Personal information
- Born: April 29, 1949 (age 77) Gary, Indiana, U.S.
- Listed height: 6 ft 4 in (1.93 m)
- Listed weight: 248 lb (112 kg)

Career information
- High school: Froebel
- College: University of Iowa
- NFL draft: 1972: 9th round, 219th overall pick

Career history
- Chicago Bears (1972); Chicago Bears (1973)*; Washington Redskins (1974)*; Montreal Alouettes (1974);
- * Offseason and/or practice squad member only

Career NFL statistics
- Games played: 10
- Stats at Pro Football Reference

= Larry Horton =

American football player (born 1949)

Lawrence Horton (born April 29, 1949) is an American former professional football defensive end who played for the Chicago Bears of the National Football League (NFL) and the Montreal Alouettes of the Canadian Football League (CFL).

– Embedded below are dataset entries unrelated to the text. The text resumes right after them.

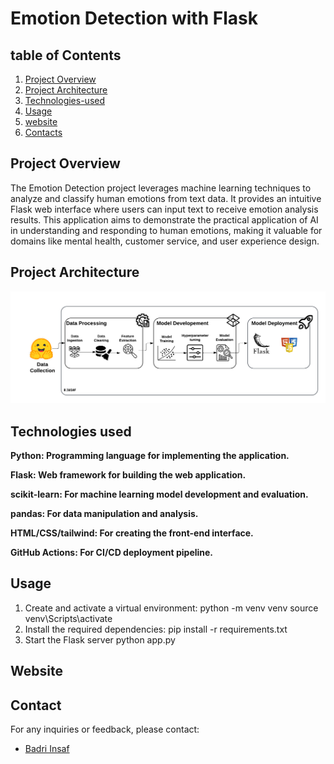 # Emotion Detection with Flask
## table of Contents
 
1. [Project Overview](#project-overview)
2. [Project Architecture](#projectArchitecure)
3. [Technologies-used](#technologies-used)
4. [Usage](#Usage)
5. [website](#website)
6. [Contacts](#contacts)

## Project Overview
The Emotion Detection project leverages machine learning techniques to analyze and classify human emotions from text data. It provides an intuitive Flask web interface where users can input text to receive emotion analysis results. This application aims to demonstrate the practical application of AI in understanding and responding to human emotions, making it valuable for domains like mental health, customer service, and user experience design.

## Project Architecture
![Architecture](/images/EM2.png)

## Technologies used

  **Python: Programming language for implementing the application.**

  **Flask: Web framework for building the web application.**

  **scikit-learn: For machine learning model development and evaluation.**

  **pandas: For data manipulation and analysis.**

  **HTML/CSS/tailwind: For creating the front-end interface.**

  **GitHub Actions: For CI/CD deployment pipeline.**

## Usage
1. Create and activate a virtual environment:
     python -m venv venv
     source venv\Scripts\activate
2. Install the required dependencies:
   pip install -r requirements.txt 
3. Start the Flask server
   python app.py
## Website

   
## Contact 
For any inquiries or feedback, please contact:
- <a href="https://www.linkedin.com/in/insaf-badri-588299248/" target="_blank"> Badri Insaf</a><br>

Horton transferred to the University of Iowa as a junior after previously attending Centerville Junior College, where he also played basketball. After playing college football for the Iowa Hawkeyes, Horton was drafted by the Bears in the 9th round of the 1972 NFL draft with the 219th overall pick. He signed with the Bears in April. During the 1972 preseason with the Bears, Horton struggled with his confidence, especially after having played for a losing team in Iowa. Horton stated that "It's real tough playing for a losing team like Iowa. You start doubting your own abilities soon enough." After two strong preseason games he had a poor game against the New England Patriots. He said of that game "I played one half or so, and I just plain forgot what the coaches told me and I went back to my old, bad habits. Horton was assigned to the Bears' taxi squad to begin the 1972 season. Horton was activated from the taxi squad in October when the Bears starting defensive end Willie Holman was injured and played in 10 games the rest of the season. Horton ended the season with 2 quarterback sacks and was credited with a kickoff return for 3 yards in the Bears' final game against the Oakland Raiders.

In 1973, Horton was deactivated before the season began and was waived in October. In 1974 he signed with the Washington Redskins but was waived during the preseason. He signed with the Alouettes in October and played 2 games for them before being released.